WHAT THE TASK ASKS: Look through the data below and say how many of its lines contain "deshalb", adding nothing else.

Saved entries
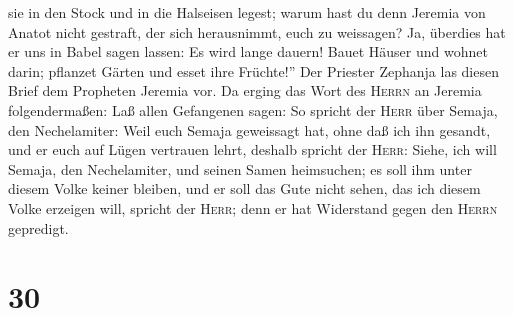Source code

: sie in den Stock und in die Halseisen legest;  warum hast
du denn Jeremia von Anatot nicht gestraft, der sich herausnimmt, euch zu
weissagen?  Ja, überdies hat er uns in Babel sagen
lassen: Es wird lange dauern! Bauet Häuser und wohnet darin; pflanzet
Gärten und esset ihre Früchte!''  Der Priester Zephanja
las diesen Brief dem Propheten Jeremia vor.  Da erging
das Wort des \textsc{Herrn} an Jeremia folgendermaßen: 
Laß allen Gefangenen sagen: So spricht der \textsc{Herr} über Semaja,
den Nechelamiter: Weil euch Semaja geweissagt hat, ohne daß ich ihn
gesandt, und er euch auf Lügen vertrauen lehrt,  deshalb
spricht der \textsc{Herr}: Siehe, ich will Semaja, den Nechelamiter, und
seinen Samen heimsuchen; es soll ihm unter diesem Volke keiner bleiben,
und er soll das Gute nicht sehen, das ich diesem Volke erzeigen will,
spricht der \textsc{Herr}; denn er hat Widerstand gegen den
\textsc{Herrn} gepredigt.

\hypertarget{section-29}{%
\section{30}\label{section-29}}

--

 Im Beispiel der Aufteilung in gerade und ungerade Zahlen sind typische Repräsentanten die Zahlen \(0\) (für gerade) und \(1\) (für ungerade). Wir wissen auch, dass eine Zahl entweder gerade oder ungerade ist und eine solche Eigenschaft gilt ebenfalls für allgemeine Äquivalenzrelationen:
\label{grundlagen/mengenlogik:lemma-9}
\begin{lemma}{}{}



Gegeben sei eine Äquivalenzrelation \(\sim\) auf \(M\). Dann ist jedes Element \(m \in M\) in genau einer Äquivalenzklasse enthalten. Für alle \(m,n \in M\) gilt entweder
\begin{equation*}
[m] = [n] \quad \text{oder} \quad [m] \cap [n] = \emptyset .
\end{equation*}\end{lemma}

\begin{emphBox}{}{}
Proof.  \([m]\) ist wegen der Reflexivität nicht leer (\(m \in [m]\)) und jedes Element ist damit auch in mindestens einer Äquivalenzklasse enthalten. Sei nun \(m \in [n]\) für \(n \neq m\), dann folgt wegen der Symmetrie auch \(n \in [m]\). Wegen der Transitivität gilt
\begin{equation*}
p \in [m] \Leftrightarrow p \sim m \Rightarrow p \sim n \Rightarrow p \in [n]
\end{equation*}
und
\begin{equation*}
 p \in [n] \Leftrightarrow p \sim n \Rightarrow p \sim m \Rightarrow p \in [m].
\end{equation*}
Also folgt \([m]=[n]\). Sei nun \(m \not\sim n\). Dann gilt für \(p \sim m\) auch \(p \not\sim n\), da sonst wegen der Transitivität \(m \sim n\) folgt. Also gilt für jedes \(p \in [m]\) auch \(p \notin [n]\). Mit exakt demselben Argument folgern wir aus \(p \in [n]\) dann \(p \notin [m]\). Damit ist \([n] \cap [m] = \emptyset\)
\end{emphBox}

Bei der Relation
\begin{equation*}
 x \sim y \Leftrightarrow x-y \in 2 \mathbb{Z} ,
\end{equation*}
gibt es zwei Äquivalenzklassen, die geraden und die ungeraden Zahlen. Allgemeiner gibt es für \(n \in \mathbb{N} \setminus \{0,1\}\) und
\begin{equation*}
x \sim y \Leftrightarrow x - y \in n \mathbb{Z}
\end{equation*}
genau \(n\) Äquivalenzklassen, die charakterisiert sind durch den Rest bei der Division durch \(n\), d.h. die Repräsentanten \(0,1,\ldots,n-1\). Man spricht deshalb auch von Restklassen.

==

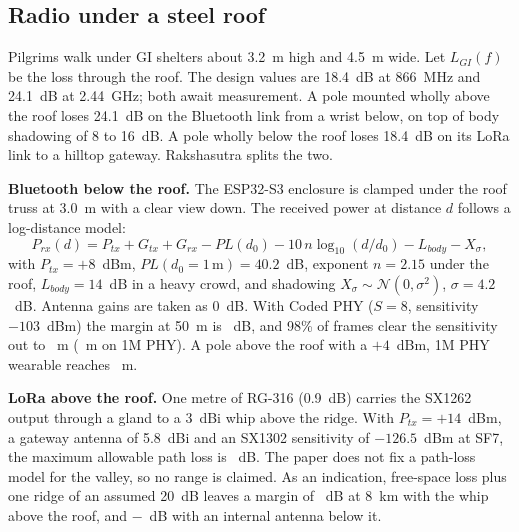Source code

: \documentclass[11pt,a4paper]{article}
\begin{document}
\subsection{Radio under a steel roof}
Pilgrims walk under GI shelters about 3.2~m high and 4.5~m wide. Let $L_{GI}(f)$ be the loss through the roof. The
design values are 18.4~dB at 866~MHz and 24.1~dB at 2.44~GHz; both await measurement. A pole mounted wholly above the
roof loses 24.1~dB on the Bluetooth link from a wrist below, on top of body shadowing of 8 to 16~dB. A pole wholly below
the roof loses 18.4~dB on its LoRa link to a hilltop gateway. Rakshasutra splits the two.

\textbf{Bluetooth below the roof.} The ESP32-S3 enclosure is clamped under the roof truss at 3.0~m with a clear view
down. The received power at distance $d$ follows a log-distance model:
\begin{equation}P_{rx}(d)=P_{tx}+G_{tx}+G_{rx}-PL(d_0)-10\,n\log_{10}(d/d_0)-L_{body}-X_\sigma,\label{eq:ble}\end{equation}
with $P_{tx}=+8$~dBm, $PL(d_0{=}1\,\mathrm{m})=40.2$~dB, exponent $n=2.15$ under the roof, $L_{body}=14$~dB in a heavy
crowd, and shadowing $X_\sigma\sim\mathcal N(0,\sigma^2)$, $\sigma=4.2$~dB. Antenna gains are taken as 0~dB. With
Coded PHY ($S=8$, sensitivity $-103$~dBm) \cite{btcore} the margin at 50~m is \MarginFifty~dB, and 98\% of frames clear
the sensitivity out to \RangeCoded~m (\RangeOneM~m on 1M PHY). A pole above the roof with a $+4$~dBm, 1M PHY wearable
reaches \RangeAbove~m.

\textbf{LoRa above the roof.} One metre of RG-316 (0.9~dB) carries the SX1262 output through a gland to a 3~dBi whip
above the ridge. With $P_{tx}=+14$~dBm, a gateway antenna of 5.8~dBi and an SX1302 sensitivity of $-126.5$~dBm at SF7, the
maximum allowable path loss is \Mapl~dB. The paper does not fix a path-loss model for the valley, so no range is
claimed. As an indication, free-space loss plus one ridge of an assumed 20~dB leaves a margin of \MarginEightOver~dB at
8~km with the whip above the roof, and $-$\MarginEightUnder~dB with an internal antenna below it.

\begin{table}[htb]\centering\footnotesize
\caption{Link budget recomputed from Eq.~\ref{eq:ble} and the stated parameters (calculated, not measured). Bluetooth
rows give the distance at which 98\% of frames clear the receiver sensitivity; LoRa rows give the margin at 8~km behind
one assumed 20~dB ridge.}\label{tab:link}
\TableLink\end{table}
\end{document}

SOLUTION TO THIS PROBLEM: 2